▶ What is required
Every line below between the one holding "- **POST http://localhost:3000/sign_in:**" and the one holding "- **POST http://localhost:3000/api/v1/winners:**", inclusive, should be copied exactly, and no other line.
Content starts
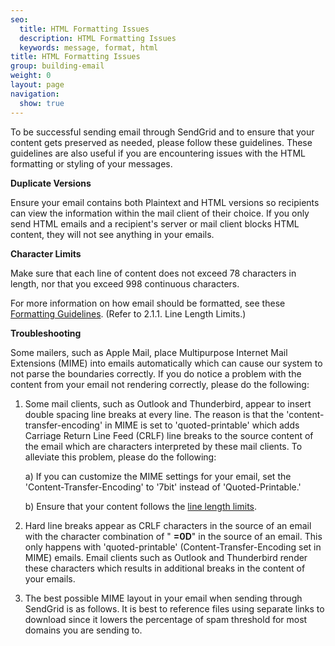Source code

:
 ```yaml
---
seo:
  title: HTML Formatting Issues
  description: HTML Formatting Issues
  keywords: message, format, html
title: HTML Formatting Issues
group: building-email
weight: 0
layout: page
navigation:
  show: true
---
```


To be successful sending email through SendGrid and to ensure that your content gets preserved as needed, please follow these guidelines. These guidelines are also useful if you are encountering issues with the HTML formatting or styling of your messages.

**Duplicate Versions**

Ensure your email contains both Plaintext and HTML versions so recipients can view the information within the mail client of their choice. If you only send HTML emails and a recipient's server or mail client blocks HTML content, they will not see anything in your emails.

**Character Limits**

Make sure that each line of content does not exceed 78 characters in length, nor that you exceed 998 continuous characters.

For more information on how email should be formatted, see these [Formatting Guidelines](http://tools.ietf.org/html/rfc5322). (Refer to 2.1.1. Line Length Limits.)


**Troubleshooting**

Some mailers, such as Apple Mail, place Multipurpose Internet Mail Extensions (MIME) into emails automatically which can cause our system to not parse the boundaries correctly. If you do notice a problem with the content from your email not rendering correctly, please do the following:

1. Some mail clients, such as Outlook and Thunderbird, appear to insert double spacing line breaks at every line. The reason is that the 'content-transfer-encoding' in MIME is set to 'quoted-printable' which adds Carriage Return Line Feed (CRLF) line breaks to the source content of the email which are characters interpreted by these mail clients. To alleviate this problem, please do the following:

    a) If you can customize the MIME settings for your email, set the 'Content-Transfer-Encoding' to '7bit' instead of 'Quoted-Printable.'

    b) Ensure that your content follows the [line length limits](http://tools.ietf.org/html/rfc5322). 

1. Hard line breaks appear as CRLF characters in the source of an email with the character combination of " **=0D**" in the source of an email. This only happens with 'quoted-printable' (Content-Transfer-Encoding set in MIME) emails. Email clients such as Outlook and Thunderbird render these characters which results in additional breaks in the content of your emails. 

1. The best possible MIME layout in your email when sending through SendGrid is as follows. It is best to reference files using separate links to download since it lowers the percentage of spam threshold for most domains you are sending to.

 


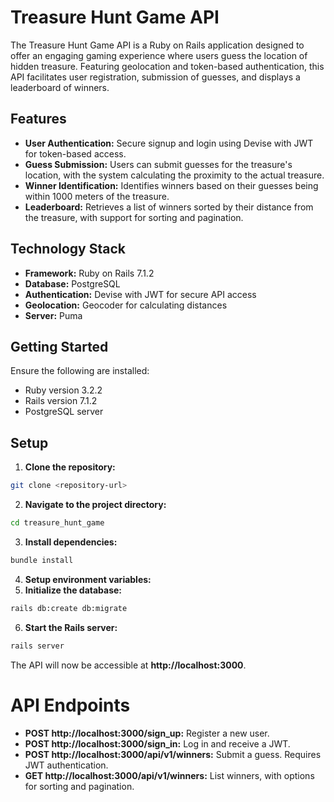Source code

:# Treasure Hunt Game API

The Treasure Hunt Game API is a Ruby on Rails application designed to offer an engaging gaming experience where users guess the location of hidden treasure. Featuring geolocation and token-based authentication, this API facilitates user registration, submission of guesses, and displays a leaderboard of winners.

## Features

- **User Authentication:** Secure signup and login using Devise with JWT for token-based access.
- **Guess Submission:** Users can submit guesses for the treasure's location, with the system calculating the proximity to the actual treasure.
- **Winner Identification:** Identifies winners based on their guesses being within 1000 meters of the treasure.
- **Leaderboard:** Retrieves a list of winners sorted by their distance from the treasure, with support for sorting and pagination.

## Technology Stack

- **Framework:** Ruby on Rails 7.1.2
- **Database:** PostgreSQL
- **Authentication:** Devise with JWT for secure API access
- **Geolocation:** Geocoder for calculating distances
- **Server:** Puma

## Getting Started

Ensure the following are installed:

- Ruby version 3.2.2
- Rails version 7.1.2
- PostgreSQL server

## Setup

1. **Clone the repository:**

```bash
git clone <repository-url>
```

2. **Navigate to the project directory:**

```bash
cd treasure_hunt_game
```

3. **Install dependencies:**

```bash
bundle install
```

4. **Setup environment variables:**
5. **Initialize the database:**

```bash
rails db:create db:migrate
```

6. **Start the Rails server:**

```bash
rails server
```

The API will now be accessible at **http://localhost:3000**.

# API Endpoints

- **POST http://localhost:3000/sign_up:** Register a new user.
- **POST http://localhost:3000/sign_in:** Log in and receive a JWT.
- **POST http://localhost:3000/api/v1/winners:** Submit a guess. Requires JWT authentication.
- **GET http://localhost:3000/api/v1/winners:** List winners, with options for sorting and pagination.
Content ends
Content starts
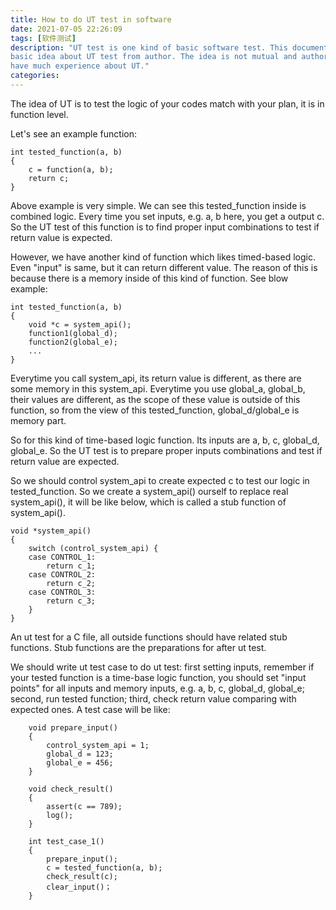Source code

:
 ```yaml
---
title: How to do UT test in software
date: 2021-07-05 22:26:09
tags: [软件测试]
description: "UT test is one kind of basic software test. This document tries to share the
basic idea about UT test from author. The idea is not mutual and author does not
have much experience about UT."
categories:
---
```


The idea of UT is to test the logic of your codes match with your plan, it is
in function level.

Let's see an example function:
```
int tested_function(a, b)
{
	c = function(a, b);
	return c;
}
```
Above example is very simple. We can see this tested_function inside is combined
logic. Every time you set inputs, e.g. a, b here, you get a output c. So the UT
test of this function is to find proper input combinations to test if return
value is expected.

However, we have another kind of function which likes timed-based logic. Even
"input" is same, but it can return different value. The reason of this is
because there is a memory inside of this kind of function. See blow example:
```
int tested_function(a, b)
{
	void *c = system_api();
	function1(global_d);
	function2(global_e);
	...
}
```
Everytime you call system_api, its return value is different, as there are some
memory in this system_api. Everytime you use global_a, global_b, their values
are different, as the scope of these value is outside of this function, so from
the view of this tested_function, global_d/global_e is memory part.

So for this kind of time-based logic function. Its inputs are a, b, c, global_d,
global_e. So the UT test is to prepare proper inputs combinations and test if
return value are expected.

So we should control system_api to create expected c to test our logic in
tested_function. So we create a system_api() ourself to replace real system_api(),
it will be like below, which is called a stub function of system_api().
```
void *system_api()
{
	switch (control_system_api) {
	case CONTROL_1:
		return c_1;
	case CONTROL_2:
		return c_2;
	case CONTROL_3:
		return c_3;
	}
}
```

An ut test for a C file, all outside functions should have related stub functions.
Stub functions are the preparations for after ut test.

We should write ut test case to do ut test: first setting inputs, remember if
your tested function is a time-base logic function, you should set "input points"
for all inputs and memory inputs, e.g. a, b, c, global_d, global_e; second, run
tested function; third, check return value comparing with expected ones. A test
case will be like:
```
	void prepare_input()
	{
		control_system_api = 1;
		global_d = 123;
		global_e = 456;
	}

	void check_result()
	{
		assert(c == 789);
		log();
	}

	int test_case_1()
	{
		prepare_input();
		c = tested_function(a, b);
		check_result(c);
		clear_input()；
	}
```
Content ends
Content starts
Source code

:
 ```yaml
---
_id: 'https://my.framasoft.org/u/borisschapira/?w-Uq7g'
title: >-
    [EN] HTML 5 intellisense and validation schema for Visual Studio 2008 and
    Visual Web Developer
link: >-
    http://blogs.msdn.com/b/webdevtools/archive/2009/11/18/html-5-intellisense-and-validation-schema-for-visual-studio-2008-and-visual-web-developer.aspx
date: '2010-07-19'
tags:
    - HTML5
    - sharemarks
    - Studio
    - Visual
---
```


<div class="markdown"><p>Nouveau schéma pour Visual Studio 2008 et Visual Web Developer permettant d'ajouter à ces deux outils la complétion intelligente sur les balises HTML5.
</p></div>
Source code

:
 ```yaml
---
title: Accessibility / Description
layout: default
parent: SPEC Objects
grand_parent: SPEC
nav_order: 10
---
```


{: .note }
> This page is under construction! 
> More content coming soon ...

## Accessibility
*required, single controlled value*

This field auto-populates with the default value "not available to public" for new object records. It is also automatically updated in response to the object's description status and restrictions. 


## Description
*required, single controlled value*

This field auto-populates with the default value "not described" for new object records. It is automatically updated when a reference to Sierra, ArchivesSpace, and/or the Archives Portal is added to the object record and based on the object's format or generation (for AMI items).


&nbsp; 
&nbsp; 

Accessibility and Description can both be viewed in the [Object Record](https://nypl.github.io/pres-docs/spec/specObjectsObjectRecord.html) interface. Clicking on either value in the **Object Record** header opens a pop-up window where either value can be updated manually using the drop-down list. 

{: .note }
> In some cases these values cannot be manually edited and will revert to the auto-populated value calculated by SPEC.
Content ends
▶ Response to the exercise
- **POST http://localhost:3000/sign_in:** Log in and receive a JWT.
- **POST http://localhost:3000/api/v1/winners:** Submit a guess. Requires JWT authentication.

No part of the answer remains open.